» WORK ITEM
All of the entries should be returned without a single change.

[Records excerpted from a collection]

•••

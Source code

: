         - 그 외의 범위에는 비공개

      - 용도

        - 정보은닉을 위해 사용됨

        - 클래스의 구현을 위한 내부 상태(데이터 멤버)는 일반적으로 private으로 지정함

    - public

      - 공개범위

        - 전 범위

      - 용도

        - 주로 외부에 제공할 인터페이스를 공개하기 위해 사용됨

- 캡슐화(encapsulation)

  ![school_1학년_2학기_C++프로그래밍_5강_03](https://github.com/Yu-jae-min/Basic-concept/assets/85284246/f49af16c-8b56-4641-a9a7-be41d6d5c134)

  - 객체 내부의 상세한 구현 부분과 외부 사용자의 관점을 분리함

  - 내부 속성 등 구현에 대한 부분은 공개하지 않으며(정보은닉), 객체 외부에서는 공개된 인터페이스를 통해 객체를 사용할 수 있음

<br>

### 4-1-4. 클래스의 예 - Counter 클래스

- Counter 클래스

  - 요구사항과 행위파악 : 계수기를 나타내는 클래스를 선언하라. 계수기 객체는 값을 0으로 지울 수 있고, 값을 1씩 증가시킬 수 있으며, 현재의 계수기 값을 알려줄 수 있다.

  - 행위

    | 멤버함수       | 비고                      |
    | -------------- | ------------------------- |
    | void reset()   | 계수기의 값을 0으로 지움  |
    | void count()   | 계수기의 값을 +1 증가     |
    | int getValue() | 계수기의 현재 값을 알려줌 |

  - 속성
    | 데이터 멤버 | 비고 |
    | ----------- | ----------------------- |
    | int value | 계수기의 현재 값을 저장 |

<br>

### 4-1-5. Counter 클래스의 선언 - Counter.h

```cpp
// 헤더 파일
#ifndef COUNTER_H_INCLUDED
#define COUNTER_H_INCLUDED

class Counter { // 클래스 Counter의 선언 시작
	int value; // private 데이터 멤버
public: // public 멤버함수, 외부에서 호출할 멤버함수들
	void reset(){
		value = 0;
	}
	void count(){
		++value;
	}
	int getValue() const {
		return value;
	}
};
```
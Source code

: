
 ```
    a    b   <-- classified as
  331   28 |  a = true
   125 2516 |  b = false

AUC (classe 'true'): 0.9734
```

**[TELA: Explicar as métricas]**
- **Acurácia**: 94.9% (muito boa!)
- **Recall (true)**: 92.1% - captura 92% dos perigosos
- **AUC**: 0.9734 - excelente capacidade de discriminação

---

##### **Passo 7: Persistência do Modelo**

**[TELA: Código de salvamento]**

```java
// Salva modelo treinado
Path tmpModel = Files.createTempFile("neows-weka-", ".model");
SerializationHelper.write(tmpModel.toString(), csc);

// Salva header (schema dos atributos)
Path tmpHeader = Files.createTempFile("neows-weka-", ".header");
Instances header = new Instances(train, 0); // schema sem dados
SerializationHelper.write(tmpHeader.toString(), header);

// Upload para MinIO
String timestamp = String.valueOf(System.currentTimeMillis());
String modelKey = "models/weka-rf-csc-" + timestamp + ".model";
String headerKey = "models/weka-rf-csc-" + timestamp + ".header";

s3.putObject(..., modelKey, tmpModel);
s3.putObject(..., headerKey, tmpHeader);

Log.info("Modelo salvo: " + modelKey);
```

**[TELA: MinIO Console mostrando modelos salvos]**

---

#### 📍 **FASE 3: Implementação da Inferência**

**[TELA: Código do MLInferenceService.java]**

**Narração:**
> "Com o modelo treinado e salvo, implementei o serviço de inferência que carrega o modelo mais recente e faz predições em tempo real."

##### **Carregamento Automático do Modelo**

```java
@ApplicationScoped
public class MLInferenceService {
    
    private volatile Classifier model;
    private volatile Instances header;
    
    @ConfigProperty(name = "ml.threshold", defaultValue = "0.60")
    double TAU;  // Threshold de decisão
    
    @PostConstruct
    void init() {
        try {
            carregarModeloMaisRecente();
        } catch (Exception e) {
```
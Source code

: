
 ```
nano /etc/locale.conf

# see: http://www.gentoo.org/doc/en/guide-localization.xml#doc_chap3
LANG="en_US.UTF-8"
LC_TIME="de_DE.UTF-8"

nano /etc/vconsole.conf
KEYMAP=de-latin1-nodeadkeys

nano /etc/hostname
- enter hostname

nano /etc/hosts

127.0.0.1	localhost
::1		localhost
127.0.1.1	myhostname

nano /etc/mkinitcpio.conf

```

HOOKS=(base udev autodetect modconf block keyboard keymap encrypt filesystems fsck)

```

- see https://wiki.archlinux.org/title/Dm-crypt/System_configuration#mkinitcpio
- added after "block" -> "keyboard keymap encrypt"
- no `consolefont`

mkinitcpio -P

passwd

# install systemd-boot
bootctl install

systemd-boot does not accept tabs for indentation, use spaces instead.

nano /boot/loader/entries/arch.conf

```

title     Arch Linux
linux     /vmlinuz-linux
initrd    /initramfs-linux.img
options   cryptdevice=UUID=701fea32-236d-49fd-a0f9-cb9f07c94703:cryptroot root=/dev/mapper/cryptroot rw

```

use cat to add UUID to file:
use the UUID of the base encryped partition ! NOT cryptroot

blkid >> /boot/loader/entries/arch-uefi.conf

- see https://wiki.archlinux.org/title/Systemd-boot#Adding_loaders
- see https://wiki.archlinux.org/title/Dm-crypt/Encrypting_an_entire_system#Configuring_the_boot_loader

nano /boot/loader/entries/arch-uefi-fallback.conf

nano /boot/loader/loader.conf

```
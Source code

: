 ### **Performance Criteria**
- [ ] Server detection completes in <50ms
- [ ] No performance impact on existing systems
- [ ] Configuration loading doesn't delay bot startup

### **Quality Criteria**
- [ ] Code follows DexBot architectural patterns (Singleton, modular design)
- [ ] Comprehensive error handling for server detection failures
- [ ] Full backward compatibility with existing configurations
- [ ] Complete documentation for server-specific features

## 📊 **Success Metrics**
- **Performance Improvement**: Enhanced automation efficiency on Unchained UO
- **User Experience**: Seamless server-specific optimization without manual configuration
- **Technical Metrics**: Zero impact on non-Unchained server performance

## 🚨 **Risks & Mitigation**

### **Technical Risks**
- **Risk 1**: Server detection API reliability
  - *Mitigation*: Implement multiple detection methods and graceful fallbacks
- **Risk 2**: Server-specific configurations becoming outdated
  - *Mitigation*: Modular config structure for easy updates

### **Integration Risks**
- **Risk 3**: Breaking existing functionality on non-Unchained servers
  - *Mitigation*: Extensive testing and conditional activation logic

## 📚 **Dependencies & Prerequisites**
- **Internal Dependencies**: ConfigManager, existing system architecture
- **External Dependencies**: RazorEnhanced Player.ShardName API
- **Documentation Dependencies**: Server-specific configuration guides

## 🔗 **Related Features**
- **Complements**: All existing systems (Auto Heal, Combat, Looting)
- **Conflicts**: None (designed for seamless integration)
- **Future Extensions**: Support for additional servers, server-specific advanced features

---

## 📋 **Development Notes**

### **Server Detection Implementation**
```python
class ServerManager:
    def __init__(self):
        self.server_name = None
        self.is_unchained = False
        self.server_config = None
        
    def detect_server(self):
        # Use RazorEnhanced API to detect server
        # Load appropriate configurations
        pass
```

•••

» REPLY
Source code

:         - 그 외의 범위에는 비공개

      - 용도

        - 정보은닉을 위해 사용됨

        - 클래스의 구현을 위한 내부 상태(데이터 멤버)는 일반적으로 private으로 지정함

    - public

      - 공개범위

        - 전 범위

      - 용도

        - 주로 외부에 제공할 인터페이스를 공개하기 위해 사용됨

- 캡슐화(encapsulation)

  ![school_1학년_2학기_C++프로그래밍_5강_03](https://github.com/Yu-jae-min/Basic-concept/assets/85284246/f49af16c-8b56-4641-a9a7-be41d6d5c134)

  - 객체 내부의 상세한 구현 부분과 외부 사용자의 관점을 분리함

  - 내부 속성 등 구현에 대한 부분은 공개하지 않으며(정보은닉), 객체 외부에서는 공개된 인터페이스를 통해 객체를 사용할 수 있음

<br>

### 4-1-4. 클래스의 예 - Counter 클래스

- Counter 클래스

  - 요구사항과 행위파악 : 계수기를 나타내는 클래스를 선언하라. 계수기 객체는 값을 0으로 지울 수 있고, 값을 1씩 증가시킬 수 있으며, 현재의 계수기 값을 알려줄 수 있다.

  - 행위

    | 멤버함수       | 비고                      |
    | -------------- | ------------------------- |
    | void reset()   | 계수기의 값을 0으로 지움  |
    | void count()   | 계수기의 값을 +1 증가     |
    | int getValue() | 계수기의 현재 값을 알려줌 |

  - 속성
    | 데이터 멤버 | 비고 |
    | ----------- | ----------------------- |
    | int value | 계수기의 현재 값을 저장 |

<br>

### 4-1-5. Counter 클래스의 선언 - Counter.h

```cpp
// 헤더 파일
#ifndef COUNTER_H_INCLUDED
#define COUNTER_H_INCLUDED

class Counter { // 클래스 Counter의 선언 시작
	int value; // private 데이터 멤버
public: // public 멤버함수, 외부에서 호출할 멤버함수들
	void reset(){
		value = 0;
	}
	void count(){
		++value;
	}
	int getValue() const {
		return value;
	}
};
```
Source code

:
 ```
    a    b   <-- classified as
  331   28 |  a = true
   125 2516 |  b = false

AUC (classe 'true'): 0.9734
```

**[TELA: Explicar as métricas]**
- **Acurácia**: 94.9% (muito boa!)
- **Recall (true)**: 92.1% - captura 92% dos perigosos
- **AUC**: 0.9734 - excelente capacidade de discriminação

---

##### **Passo 7: Persistência do Modelo**

**[TELA: Código de salvamento]**

```java
// Salva modelo treinado
Path tmpModel = Files.createTempFile("neows-weka-", ".model");
SerializationHelper.write(tmpModel.toString(), csc);

// Salva header (schema dos atributos)
Path tmpHeader = Files.createTempFile("neows-weka-", ".header");
Instances header = new Instances(train, 0); // schema sem dados
SerializationHelper.write(tmpHeader.toString(), header);

// Upload para MinIO
String timestamp = String.valueOf(System.currentTimeMillis());
String modelKey = "models/weka-rf-csc-" + timestamp + ".model";
String headerKey = "models/weka-rf-csc-" + timestamp + ".header";

s3.putObject(..., modelKey, tmpModel);
s3.putObject(..., headerKey, tmpHeader);

Log.info("Modelo salvo: " + modelKey);
```

**[TELA: MinIO Console mostrando modelos salvos]**

---

#### 📍 **FASE 3: Implementação da Inferência**

**[TELA: Código do MLInferenceService.java]**

**Narração:**
> "Com o modelo treinado e salvo, implementei o serviço de inferência que carrega o modelo mais recente e faz predições em tempo real."

##### **Carregamento Automático do Modelo**

```java
@ApplicationScoped
public class MLInferenceService {
    
    private volatile Classifier model;
    private volatile Instances header;
    
    @ConfigProperty(name = "ml.threshold", defaultValue = "0.60")
    double TAU;  // Threshold de decisão
    
    @PostConstruct
    void init() {
        try {
            carregarModeloMaisRecente();
        } catch (Exception e) {
```
Source code

:
 ```
nano /etc/locale.conf

# see: http://www.gentoo.org/doc/en/guide-localization.xml#doc_chap3
LANG="en_US.UTF-8"
LC_TIME="de_DE.UTF-8"

nano /etc/vconsole.conf
KEYMAP=de-latin1-nodeadkeys

nano /etc/hostname
- enter hostname

nano /etc/hosts

127.0.0.1	localhost
::1		localhost
127.0.1.1	myhostname

nano /etc/mkinitcpio.conf

```

HOOKS=(base udev autodetect modconf block keyboard keymap encrypt filesystems fsck)

```

- see https://wiki.archlinux.org/title/Dm-crypt/System_configuration#mkinitcpio
- added after "block" -> "keyboard keymap encrypt"
- no `consolefont`

mkinitcpio -P

passwd

# install systemd-boot
bootctl install

systemd-boot does not accept tabs for indentation, use spaces instead.

nano /boot/loader/entries/arch.conf

```

title     Arch Linux
linux     /vmlinuz-linux
initrd    /initramfs-linux.img
options   cryptdevice=UUID=701fea32-236d-49fd-a0f9-cb9f07c94703:cryptroot root=/dev/mapper/cryptroot rw

```

use cat to add UUID to file:
use the UUID of the base encryped partition ! NOT cryptroot

blkid >> /boot/loader/entries/arch-uefi.conf

- see https://wiki.archlinux.org/title/Systemd-boot#Adding_loaders
- see https://wiki.archlinux.org/title/Dm-crypt/Encrypting_an_entire_system#Configuring_the_boot_loader

nano /boot/loader/entries/arch-uefi-fallback.conf

nano /boot/loader/loader.conf

```
Source code

: ### **Performance Criteria**
- [ ] Server detection completes in <50ms
- [ ] No performance impact on existing systems
- [ ] Configuration loading doesn't delay bot startup

### **Quality Criteria**
- [ ] Code follows DexBot architectural patterns (Singleton, modular design)
- [ ] Comprehensive error handling for server detection failures
- [ ] Full backward compatibility with existing configurations
- [ ] Complete documentation for server-specific features

## 📊 **Success Metrics**
- **Performance Improvement**: Enhanced automation efficiency on Unchained UO
- **User Experience**: Seamless server-specific optimization without manual configuration
- **Technical Metrics**: Zero impact on non-Unchained server performance

## 🚨 **Risks & Mitigation**

### **Technical Risks**
- **Risk 1**: Server detection API reliability
  - *Mitigation*: Implement multiple detection methods and graceful fallbacks
- **Risk 2**: Server-specific configurations becoming outdated
  - *Mitigation*: Modular config structure for easy updates

### **Integration Risks**
- **Risk 3**: Breaking existing functionality on non-Unchained servers
  - *Mitigation*: Extensive testing and conditional activation logic

## 📚 **Dependencies & Prerequisites**
- **Internal Dependencies**: ConfigManager, existing system architecture
- **External Dependencies**: RazorEnhanced Player.ShardName API
- **Documentation Dependencies**: Server-specific configuration guides

## 🔗 **Related Features**
- **Complements**: All existing systems (Auto Heal, Combat, Looting)
- **Conflicts**: None (designed for seamless integration)
- **Future Extensions**: Support for additional servers, server-specific advanced features

---

## 📋 **Development Notes**

### **Server Detection Implementation**
```python
class ServerManager:
    def __init__(self):
        self.server_name = None
        self.is_unchained = False
        self.server_config = None
        
    def detect_server(self):
        # Use RazorEnhanced API to detect server
        # Load appropriate configurations
        pass
```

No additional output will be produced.